[Ada Lovelace Day] The Truth

[Content Note: Contains references to sexual assault and rampant misogyny.]

It’s Ada Lovelace Day today, and over the years I have profiled various women in the sciences, technology, engineering and maths to celebrate. But this year, Ada Lovelace Day follows close on the heels of the publication of an article exposing decades-long sexual assault by a leading astronomer at Berkeley and the complete failure of the university to deal with this in anything even resembling an appropriate manner. And this has made me realise that while the work Ada Lovelace Day does in inspiring girls to pursue careers in STEM is hugely important, it is also absolutely vital that we tell girls the truth.

And the truth is ugly. The truth is that Geoff Marcy is far from an isolated case. The truth is that Nobel laureates in your field may feel entitled to make you the punch line of a joke. The truth is that in a corporate career in technology your boss may ask you when International Men’s Day is. The truth is that you will be offered as a perk in job adverts, that you will be (illegally) asked about your childcare plans in job interviews, that in all likelihood you will be consistently underpaid compared to male colleagues with the same amount of experience doing the same job as you just as well. The truth is that these things happen to middle class white women, and god help you if you’re marginalised and oppressed on another axis as well. The truth is that all those micro- and macroaggressions add up.

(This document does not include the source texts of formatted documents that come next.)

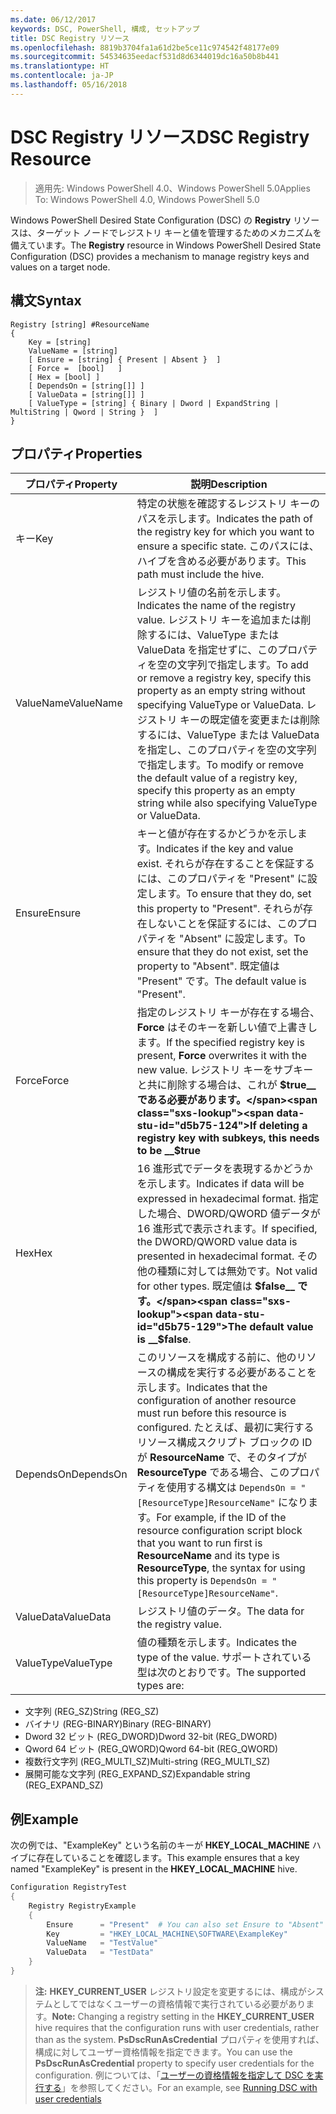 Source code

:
 ```yaml
---
ms.date: 06/12/2017
keywords: DSC, PowerShell, 構成, セットアップ
title: DSC Registry リソース
ms.openlocfilehash: 8819b3704fa1a61d2be5ce11c974542f48177e09
ms.sourcegitcommit: 54534635eedacf531d8d6344019dc16a50b8b441
ms.translationtype: HT
ms.contentlocale: ja-JP
ms.lasthandoff: 05/16/2018
---
```

# <a name="dsc-registry-resource"></a><span data-ttu-id="d5b75-103">DSC Registry リソース</span><span class="sxs-lookup"><span data-stu-id="d5b75-103">DSC Registry Resource</span></span>

> <span data-ttu-id="d5b75-104">適用先: Windows PowerShell 4.0、Windows PowerShell 5.0</span><span class="sxs-lookup"><span data-stu-id="d5b75-104">Applies To: Windows PowerShell 4.0, Windows PowerShell 5.0</span></span>

<span data-ttu-id="d5b75-105">Windows PowerShell Desired State Configuration (DSC) の **Registry** リソースは、ターゲット ノードでレジストリ キーと値を管理するためのメカニズムを備えています。</span><span class="sxs-lookup"><span data-stu-id="d5b75-105">The **Registry** resource in Windows PowerShell Desired State Configuration (DSC) provides a mechanism to manage registry keys and values on a target node.</span></span>

## <a name="syntax"></a><span data-ttu-id="d5b75-106">構文</span><span class="sxs-lookup"><span data-stu-id="d5b75-106">Syntax</span></span>

```
Registry [string] #ResourceName
{
    Key = [string]
    ValueName = [string]
    [ Ensure = [string] { Present | Absent }  ]
    [ Force =  [bool]   ]
    [ Hex = [bool] ]
    [ DependsOn = [string[]] ]
    [ ValueData = [string[]] ]
    [ ValueType = [string] { Binary | Dword | ExpandString | MultiString | Qword | String }  ]
}
```

## <a name="properties"></a><span data-ttu-id="d5b75-107">プロパティ</span><span class="sxs-lookup"><span data-stu-id="d5b75-107">Properties</span></span>
|  <span data-ttu-id="d5b75-108">プロパティ</span><span class="sxs-lookup"><span data-stu-id="d5b75-108">Property</span></span>  |  <span data-ttu-id="d5b75-109">説明</span><span class="sxs-lookup"><span data-stu-id="d5b75-109">Description</span></span>   |
|---|---|
| <span data-ttu-id="d5b75-110">キー</span><span class="sxs-lookup"><span data-stu-id="d5b75-110">Key</span></span>| <span data-ttu-id="d5b75-111">特定の状態を確認するレジストリ キーのパスを示します。</span><span class="sxs-lookup"><span data-stu-id="d5b75-111">Indicates the path of the registry key for which you want to ensure a specific state.</span></span> <span data-ttu-id="d5b75-112">このパスには、ハイブを含める必要があります。</span><span class="sxs-lookup"><span data-stu-id="d5b75-112">This path must include the hive.</span></span>|
| <span data-ttu-id="d5b75-113">ValueName</span><span class="sxs-lookup"><span data-stu-id="d5b75-113">ValueName</span></span>| <span data-ttu-id="d5b75-114">レジストリ値の名前を示します。</span><span class="sxs-lookup"><span data-stu-id="d5b75-114">Indicates the name of the registry value.</span></span> <span data-ttu-id="d5b75-115">レジストリ キーを追加または削除するには、ValueType または ValueData を指定せずに、このプロパティを空の文字列で指定します。</span><span class="sxs-lookup"><span data-stu-id="d5b75-115">To add or remove a registry key, specify this property as an empty string without specifying ValueType or ValueData.</span></span> <span data-ttu-id="d5b75-116">レジストリ キーの既定値を変更または削除するには、ValueType または ValueData を指定し、このプロパティを空の文字列で指定します。</span><span class="sxs-lookup"><span data-stu-id="d5b75-116">To modify or remove the default value of a registry key, specify this property as an empty string while also specifying ValueType or ValueData.</span></span>|
| <span data-ttu-id="d5b75-117">Ensure</span><span class="sxs-lookup"><span data-stu-id="d5b75-117">Ensure</span></span>| <span data-ttu-id="d5b75-118">キーと値が存在するかどうかを示します。</span><span class="sxs-lookup"><span data-stu-id="d5b75-118">Indicates if the key and value exist.</span></span> <span data-ttu-id="d5b75-119">それらが存在することを保証するには、このプロパティを "Present" に設定します。</span><span class="sxs-lookup"><span data-stu-id="d5b75-119">To ensure that they do, set this property to "Present".</span></span> <span data-ttu-id="d5b75-120">それらが存在しないことを保証するには、このプロパティを "Absent" に設定します。</span><span class="sxs-lookup"><span data-stu-id="d5b75-120">To ensure that they do not exist, set the property to "Absent".</span></span> <span data-ttu-id="d5b75-121">既定値は "Present" です。</span><span class="sxs-lookup"><span data-stu-id="d5b75-121">The default value is "Present".</span></span>|
| <span data-ttu-id="d5b75-122">Force</span><span class="sxs-lookup"><span data-stu-id="d5b75-122">Force</span></span>| <span data-ttu-id="d5b75-123">指定のレジストリ キーが存在する場合、__Force__ はそのキーを新しい値で上書きします。</span><span class="sxs-lookup"><span data-stu-id="d5b75-123">If the specified registry key is present, __Force__ overwrites it with the new value.</span></span> <span data-ttu-id="d5b75-124">レジストリ キーをサブキーと共に削除する場合は、これが __$true__ である必要があります。</span><span class="sxs-lookup"><span data-stu-id="d5b75-124">If deleting a registry key with subkeys, this needs to be __$true__</span></span>|
| <span data-ttu-id="d5b75-125">Hex</span><span class="sxs-lookup"><span data-stu-id="d5b75-125">Hex</span></span>| <span data-ttu-id="d5b75-126">16 進形式でデータを表現するかどうかを示します。</span><span class="sxs-lookup"><span data-stu-id="d5b75-126">Indicates if data will be expressed in hexadecimal format.</span></span> <span data-ttu-id="d5b75-127">指定した場合、DWORD/QWORD 値データが 16 進形式で表示されます。</span><span class="sxs-lookup"><span data-stu-id="d5b75-127">If specified, the DWORD/QWORD value data is presented in hexadecimal format.</span></span> <span data-ttu-id="d5b75-128">その他の種類に対しては無効です。</span><span class="sxs-lookup"><span data-stu-id="d5b75-128">Not valid for other types.</span></span> <span data-ttu-id="d5b75-129">既定値は __$false__ です。</span><span class="sxs-lookup"><span data-stu-id="d5b75-129">The default value is __$false__.</span></span>|
| <span data-ttu-id="d5b75-130">DependsOn</span><span class="sxs-lookup"><span data-stu-id="d5b75-130">DependsOn</span></span>| <span data-ttu-id="d5b75-131">このリソースを構成する前に、他のリソースの構成を実行する必要があることを示します。</span><span class="sxs-lookup"><span data-stu-id="d5b75-131">Indicates that the configuration of another resource must run before this resource is configured.</span></span> <span data-ttu-id="d5b75-132">たとえば、最初に実行するリソース構成スクリプト ブロックの ID が __ResourceName__ で、そのタイプが __ResourceType__ である場合、このプロパティを使用する構文は `DependsOn = "[ResourceType]ResourceName"` になります。</span><span class="sxs-lookup"><span data-stu-id="d5b75-132">For example, if the ID of the resource configuration script block that you want to run first is __ResourceName__ and its type is __ResourceType__, the syntax for using this property is `DependsOn = "[ResourceType]ResourceName"`.</span></span>|
| <span data-ttu-id="d5b75-133">ValueData</span><span class="sxs-lookup"><span data-stu-id="d5b75-133">ValueData</span></span>| <span data-ttu-id="d5b75-134">レジストリ値のデータ。</span><span class="sxs-lookup"><span data-stu-id="d5b75-134">The data for the registry value.</span></span>|
| <span data-ttu-id="d5b75-135">ValueType</span><span class="sxs-lookup"><span data-stu-id="d5b75-135">ValueType</span></span>| <span data-ttu-id="d5b75-136">値の種類を示します。</span><span class="sxs-lookup"><span data-stu-id="d5b75-136">Indicates the type of the value.</span></span> <span data-ttu-id="d5b75-137">サポートされている型は次のとおりです。</span><span class="sxs-lookup"><span data-stu-id="d5b75-137">The supported types are:</span></span>
<ul><li><span data-ttu-id="d5b75-138">文字列 (REG_SZ)</span><span class="sxs-lookup"><span data-stu-id="d5b75-138">String (REG_SZ)</span></span></li>


<li><span data-ttu-id="d5b75-139">バイナリ (REG-BINARY)</span><span class="sxs-lookup"><span data-stu-id="d5b75-139">Binary (REG-BINARY)</span></span></li>


<li><span data-ttu-id="d5b75-140">Dword 32 ビット (REG_DWORD)</span><span class="sxs-lookup"><span data-stu-id="d5b75-140">Dword 32-bit (REG_DWORD)</span></span></li>


<li><span data-ttu-id="d5b75-141">Qword 64 ビット (REG_QWORD)</span><span class="sxs-lookup"><span data-stu-id="d5b75-141">Qword 64-bit (REG_QWORD)</span></span></li>


<li><span data-ttu-id="d5b75-142">複数行文字列 (REG_MULTI_SZ)</span><span class="sxs-lookup"><span data-stu-id="d5b75-142">Multi-string (REG_MULTI_SZ)</span></span></li>


<li><span data-ttu-id="d5b75-143">展開可能な文字列 (REG_EXPAND_SZ)</span><span class="sxs-lookup"><span data-stu-id="d5b75-143">Expandable string (REG_EXPAND_SZ)</span></span></li></ul>

## <a name="example"></a><span data-ttu-id="d5b75-144">例</span><span class="sxs-lookup"><span data-stu-id="d5b75-144">Example</span></span>
<span data-ttu-id="d5b75-145">次の例では、"ExampleKey" という名前のキーが **HKEY\_LOCAL\_MACHINE** ハイブに存在していることを確認します。</span><span class="sxs-lookup"><span data-stu-id="d5b75-145">This example ensures that a key named "ExampleKey" is present in the **HKEY\_LOCAL\_MACHINE** hive.</span></span>
```powershell
Configuration RegistryTest
{
    Registry RegistryExample
    {
        Ensure      = "Present"  # You can also set Ensure to "Absent"
        Key         = "HKEY_LOCAL_MACHINE\SOFTWARE\ExampleKey"
        ValueName   = "TestValue"
        ValueData   = "TestData"
    }
}
```

><span data-ttu-id="d5b75-146">**注:** **HKEY\_CURRENT\_USER** レジストリ設定を変更するには、構成がシステムとしてではなくユーザーの資格情報で実行されている必要があります。</span><span class="sxs-lookup"><span data-stu-id="d5b75-146">**Note:** Changing a registry setting in the **HKEY\_CURRENT\_USER** hive requires that the configuration runs with user credentials, rather than as the system.</span></span>
><span data-ttu-id="d5b75-147">**PsDscRunAsCredential** プロパティを使用すれば、構成に対してユーザー資格情報を指定できます。</span><span class="sxs-lookup"><span data-stu-id="d5b75-147">You can use the **PsDscRunAsCredential** property to specify user credentials for the configuration.</span></span> <span data-ttu-id="d5b75-148">例については、「[ユーザーの資格情報を指定して DSC を実行する](runAsUser.md)」を参照してください。</span><span class="sxs-lookup"><span data-stu-id="d5b75-148">For an example, see [Running DSC with user credentials](runAsUser.md)</span></span>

The truth is that your best bet is to invest significant amounts of time and energy to keep yourself and other women safe. Not because this should in any way be your responsibility, but because no one else will. You may have to stand up to your boss in front of your younger and more impressionable colleagues and tell him that International Men’s Day is all the other 364 days of the year. You may have to walk out of job interviews in tears. You may have to pass on applying for that start-up job because it would involve working with dickbags who see you as a perk. You may have to seek out other women in departments you’re applying to to find out which of your prospective male colleagues you should avoid. (Or later, you may have to be the one warning younger women.) You may have to make a choice between filing a complaint for sexual harassment and finishing your thesis.

The truth is also that you’re not responsible for the shitty state our society is in, or for the behaviour of entitled male colleagues towards you or other women, and that you can’t single-handedly fix it. The truth is that standing up to your boss, or filing a complaint may hurt your career, and may cause you even more distress than the original incident, and you would be fully justified not to do it. The truth is that neither choice will make you feel good about yourself.

This is not to tell you that you shouldn’t pursue a career in science, technology, engineering or maths. It’s not even to tell you that these fields are that much worse than others: we’ve seen similar bullshit in politics, investment banking, the legal profession, and pretty much any male-dominated field. The corollary is that any field which somehow becomes female-dominated also automatically becomes devalued. So, you know, damned if you do, damned if you don’t. But please please do pursue careers in those fields! The only way anything might change is if enough of us bang our heads against those brick walls that they (the walls!) eventually crack. Be aware, though, that chances are that your head will crack first. Walk into this with your eyes open, do what you can to keep yourself safe, seek out and build support networks around you, try to help others where you can. That’s the best you can do. That’s the best any of us can do.